* Work instructions: Go to the line containing "CO_Other06.06.2020" in the records below and print it and every following line exactly, on through the line containing "CO_Other11.07.2020", then stop.

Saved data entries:
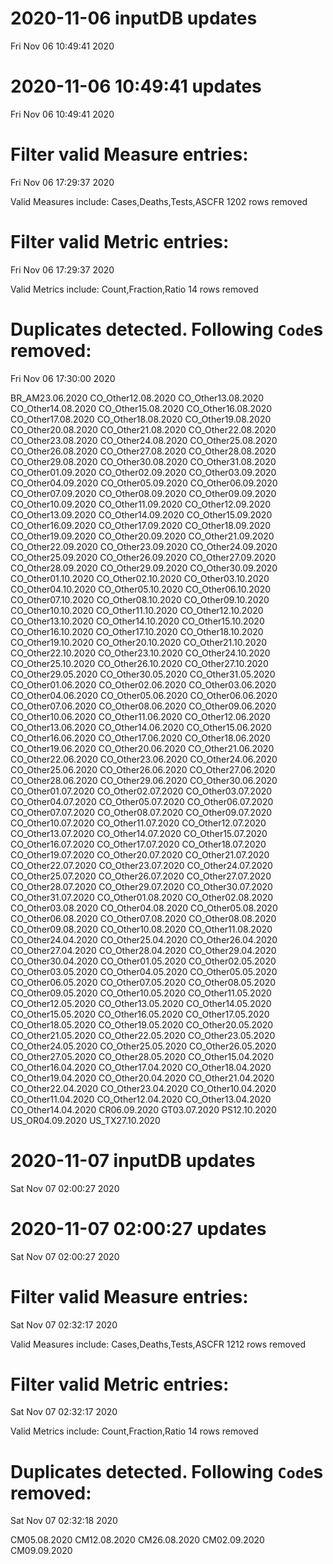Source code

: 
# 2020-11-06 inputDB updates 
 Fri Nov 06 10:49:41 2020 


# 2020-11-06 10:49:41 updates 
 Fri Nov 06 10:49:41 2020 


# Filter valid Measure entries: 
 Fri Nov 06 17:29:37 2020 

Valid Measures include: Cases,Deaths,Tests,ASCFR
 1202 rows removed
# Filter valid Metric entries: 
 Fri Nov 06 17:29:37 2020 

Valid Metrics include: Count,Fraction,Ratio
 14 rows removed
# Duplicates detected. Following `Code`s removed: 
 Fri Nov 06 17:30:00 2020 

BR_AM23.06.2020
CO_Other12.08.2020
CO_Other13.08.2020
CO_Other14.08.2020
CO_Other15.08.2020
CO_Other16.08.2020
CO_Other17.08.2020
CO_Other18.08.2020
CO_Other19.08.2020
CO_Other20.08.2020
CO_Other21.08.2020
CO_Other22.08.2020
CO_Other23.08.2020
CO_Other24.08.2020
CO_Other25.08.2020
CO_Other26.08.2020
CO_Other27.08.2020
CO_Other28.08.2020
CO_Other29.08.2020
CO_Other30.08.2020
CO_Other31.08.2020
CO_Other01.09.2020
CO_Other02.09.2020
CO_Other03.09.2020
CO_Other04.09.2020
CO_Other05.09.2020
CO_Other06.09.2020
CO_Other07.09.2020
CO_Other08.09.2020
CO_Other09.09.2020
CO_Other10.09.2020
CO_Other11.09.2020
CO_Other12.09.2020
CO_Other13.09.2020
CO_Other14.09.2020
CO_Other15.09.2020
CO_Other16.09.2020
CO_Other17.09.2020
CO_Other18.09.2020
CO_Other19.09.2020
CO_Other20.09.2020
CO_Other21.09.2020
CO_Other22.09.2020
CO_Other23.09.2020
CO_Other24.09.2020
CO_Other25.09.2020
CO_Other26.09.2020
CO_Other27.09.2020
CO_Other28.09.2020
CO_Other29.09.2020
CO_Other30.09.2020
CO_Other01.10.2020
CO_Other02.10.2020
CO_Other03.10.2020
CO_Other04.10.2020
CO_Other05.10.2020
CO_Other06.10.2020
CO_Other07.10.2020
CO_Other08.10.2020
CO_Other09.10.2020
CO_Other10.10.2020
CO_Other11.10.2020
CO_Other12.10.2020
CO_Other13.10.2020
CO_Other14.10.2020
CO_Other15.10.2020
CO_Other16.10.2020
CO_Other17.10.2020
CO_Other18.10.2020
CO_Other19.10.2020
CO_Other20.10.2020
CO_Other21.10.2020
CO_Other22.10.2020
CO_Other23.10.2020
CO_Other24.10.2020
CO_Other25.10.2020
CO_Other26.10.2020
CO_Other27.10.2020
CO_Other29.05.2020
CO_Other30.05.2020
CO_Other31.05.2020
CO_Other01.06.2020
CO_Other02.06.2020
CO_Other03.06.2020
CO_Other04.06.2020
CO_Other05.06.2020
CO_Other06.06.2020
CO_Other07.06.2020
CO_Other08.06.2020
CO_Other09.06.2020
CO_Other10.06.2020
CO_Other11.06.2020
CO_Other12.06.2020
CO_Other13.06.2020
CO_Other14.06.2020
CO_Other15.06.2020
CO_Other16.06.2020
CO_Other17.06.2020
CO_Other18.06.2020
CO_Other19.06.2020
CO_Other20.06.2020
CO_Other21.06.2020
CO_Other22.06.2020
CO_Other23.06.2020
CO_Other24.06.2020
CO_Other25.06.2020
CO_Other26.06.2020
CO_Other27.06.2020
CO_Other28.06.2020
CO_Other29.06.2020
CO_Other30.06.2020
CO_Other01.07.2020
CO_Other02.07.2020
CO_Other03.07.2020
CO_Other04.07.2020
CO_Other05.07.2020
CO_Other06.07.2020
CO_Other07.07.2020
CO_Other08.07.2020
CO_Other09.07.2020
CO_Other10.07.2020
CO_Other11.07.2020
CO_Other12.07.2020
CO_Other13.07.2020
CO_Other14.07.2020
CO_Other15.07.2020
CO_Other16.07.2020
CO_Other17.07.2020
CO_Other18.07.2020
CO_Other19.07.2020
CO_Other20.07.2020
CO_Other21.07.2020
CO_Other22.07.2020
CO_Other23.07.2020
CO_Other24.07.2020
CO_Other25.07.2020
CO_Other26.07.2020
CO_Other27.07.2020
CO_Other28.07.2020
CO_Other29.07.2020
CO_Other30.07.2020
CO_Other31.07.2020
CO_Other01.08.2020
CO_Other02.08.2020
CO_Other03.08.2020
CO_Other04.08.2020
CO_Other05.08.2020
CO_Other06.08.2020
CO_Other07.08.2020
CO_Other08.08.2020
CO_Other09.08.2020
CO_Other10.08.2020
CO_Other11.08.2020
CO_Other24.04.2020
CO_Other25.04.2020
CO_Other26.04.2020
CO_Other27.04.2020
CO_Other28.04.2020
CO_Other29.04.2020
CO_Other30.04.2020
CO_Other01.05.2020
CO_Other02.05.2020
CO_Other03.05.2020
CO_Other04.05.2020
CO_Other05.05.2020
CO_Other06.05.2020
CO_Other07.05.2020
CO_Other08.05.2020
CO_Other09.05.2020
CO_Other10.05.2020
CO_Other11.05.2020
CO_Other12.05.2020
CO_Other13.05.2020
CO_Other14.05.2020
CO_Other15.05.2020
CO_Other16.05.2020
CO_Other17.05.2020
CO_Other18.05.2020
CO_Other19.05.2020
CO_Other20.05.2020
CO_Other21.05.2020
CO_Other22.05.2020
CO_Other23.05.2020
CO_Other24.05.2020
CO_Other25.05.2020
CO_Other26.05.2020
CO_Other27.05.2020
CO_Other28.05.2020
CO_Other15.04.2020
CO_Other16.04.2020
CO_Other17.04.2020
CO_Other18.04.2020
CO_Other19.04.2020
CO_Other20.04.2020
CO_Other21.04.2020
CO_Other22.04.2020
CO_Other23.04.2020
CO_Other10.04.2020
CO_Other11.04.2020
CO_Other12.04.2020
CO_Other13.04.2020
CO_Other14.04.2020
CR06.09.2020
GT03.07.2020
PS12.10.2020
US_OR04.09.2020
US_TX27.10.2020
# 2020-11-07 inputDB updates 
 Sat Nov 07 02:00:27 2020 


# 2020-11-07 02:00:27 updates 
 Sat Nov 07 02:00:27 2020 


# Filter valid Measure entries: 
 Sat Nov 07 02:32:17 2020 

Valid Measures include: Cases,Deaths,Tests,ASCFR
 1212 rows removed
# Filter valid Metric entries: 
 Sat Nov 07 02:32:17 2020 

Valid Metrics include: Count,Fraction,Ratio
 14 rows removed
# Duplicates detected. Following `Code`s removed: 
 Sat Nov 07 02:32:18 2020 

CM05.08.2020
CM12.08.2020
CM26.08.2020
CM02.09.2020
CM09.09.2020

* Solution for this problem:
CO_Other06.06.2020
CO_Other07.06.2020
CO_Other08.06.2020
CO_Other09.06.2020
CO_Other10.06.2020
CO_Other11.06.2020
CO_Other12.06.2020
CO_Other13.06.2020
CO_Other14.06.2020
CO_Other15.06.2020
CO_Other16.06.2020
CO_Other17.06.2020
CO_Other18.06.2020
CO_Other19.06.2020
CO_Other20.06.2020
CO_Other21.06.2020
CO_Other22.06.2020
CO_Other23.06.2020
CO_Other24.06.2020
CO_Other25.06.2020
CO_Other26.06.2020
CO_Other27.06.2020
CO_Other28.06.2020
CO_Other29.06.2020
CO_Other30.06.2020
CO_Other01.07.2020
CO_Other02.07.2020
CO_Other03.07.2020
CO_Other04.07.2020
CO_Other05.07.2020
CO_Other06.07.2020
CO_Other07.07.2020
CO_Other08.07.2020
CO_Other09.07.2020
CO_Other10.07.2020
CO_Other11.07.2020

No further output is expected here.